Hope – Sighthill
Documents three double multi-storey high rise flats several months leading up to their demolition. I Interviewed former and present residents about their lifes in the flats and what they expected in the future for Sighthill after the flats were gone. I wanted to piece together some kind of historical documentation of the flats and the area before they disappeared forever.
The urban neighbourhood of Sighthill was built in the 1960s as a response to the pressing housing shortage in Glasgow, a legacy left over from the city’s rapid industrialisation and consequential burgeoning population. Drawing on the most basic of modernist ideas the estate was built with no democratic planning or input from the people it was intended to house. What resulted was a bleak and monotonous landscape that housed over 7500 people. By the mid 1980s Sighthill was labelled a ‘sink estate’ with high unemployment, drug abuse, high levels of crime and poverty. Three of the high rise blocks of flats were demolished in 2008 and a three further blocks of flats were demolished at the end of November 2009.

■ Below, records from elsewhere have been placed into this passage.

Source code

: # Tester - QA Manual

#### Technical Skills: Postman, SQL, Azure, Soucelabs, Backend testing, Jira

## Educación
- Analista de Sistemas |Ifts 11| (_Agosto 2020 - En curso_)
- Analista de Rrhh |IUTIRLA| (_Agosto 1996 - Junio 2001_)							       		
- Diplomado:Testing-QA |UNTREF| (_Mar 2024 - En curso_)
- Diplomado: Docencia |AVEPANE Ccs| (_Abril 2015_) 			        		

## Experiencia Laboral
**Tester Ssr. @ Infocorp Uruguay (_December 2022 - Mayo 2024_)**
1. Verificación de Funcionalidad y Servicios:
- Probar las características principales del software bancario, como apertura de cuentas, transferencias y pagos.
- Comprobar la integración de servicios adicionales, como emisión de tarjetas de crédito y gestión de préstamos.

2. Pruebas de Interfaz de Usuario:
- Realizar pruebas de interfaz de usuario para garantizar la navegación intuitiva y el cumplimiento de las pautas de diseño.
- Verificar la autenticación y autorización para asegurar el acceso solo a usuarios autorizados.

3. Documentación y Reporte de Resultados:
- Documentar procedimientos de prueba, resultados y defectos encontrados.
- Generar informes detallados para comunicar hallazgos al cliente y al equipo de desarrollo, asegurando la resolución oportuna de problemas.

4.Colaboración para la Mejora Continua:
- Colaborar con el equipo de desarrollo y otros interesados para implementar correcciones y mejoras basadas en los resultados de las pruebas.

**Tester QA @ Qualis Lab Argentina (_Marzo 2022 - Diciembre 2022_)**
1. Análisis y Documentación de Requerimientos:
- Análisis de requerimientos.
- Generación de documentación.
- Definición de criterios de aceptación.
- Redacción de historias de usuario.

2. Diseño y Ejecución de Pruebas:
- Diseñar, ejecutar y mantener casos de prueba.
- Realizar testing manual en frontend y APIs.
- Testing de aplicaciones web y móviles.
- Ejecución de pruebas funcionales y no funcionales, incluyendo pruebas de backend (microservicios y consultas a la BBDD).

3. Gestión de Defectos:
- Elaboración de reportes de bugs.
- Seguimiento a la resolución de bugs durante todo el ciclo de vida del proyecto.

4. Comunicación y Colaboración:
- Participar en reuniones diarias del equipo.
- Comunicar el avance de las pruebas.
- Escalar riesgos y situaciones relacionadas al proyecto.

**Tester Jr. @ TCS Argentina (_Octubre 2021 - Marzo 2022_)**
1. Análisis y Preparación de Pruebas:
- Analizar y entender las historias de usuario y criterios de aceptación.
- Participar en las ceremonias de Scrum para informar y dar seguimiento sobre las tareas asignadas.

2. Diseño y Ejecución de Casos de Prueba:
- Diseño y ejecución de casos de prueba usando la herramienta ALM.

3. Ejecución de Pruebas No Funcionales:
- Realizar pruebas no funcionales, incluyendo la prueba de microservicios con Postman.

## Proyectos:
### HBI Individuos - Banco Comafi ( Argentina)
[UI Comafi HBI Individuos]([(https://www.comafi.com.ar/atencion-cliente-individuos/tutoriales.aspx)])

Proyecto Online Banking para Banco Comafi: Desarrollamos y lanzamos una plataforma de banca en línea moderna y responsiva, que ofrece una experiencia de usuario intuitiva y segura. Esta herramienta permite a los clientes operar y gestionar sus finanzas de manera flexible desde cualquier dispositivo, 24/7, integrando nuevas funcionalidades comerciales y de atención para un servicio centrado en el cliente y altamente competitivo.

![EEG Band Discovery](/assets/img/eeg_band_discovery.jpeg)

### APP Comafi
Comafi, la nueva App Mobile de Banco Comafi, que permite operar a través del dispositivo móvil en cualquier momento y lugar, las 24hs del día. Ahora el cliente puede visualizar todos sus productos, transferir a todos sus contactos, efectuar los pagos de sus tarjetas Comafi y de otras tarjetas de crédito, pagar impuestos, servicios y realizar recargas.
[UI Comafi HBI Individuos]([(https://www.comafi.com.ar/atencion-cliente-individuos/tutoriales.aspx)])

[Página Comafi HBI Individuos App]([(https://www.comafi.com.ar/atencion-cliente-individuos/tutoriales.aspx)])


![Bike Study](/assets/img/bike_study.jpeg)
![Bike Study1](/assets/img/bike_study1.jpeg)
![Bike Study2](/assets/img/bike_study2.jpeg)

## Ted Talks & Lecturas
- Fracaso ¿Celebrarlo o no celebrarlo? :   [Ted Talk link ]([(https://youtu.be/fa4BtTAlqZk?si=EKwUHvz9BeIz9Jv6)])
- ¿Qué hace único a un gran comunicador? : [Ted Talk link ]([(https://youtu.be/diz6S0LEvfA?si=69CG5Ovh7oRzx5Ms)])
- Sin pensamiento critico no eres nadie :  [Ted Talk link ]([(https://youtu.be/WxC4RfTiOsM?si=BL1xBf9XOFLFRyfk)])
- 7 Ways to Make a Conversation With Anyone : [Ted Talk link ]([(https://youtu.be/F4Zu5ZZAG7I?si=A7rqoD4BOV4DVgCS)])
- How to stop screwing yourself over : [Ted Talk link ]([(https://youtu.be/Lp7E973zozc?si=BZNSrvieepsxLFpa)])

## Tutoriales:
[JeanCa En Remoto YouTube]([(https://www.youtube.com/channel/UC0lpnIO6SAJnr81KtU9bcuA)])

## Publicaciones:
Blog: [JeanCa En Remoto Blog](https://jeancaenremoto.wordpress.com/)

The last three blocks of flats are scheduled for refurbishment and not demolition in an attempt to improve living conditions within the flats. Some residents living here are angered and confused that their homes aren’t to be demolished. The flats they live in are identical to ones being demolished and all flats shared the same problems, both physical and social. Everyone wished that Sighthill would return to the once happy and prosperous estate that it once was in the 1960s and 1970s but to date there has been no plans made for new build housing in area, leaving Sighthill in an strange juxtaposition of demolition and refurbishment.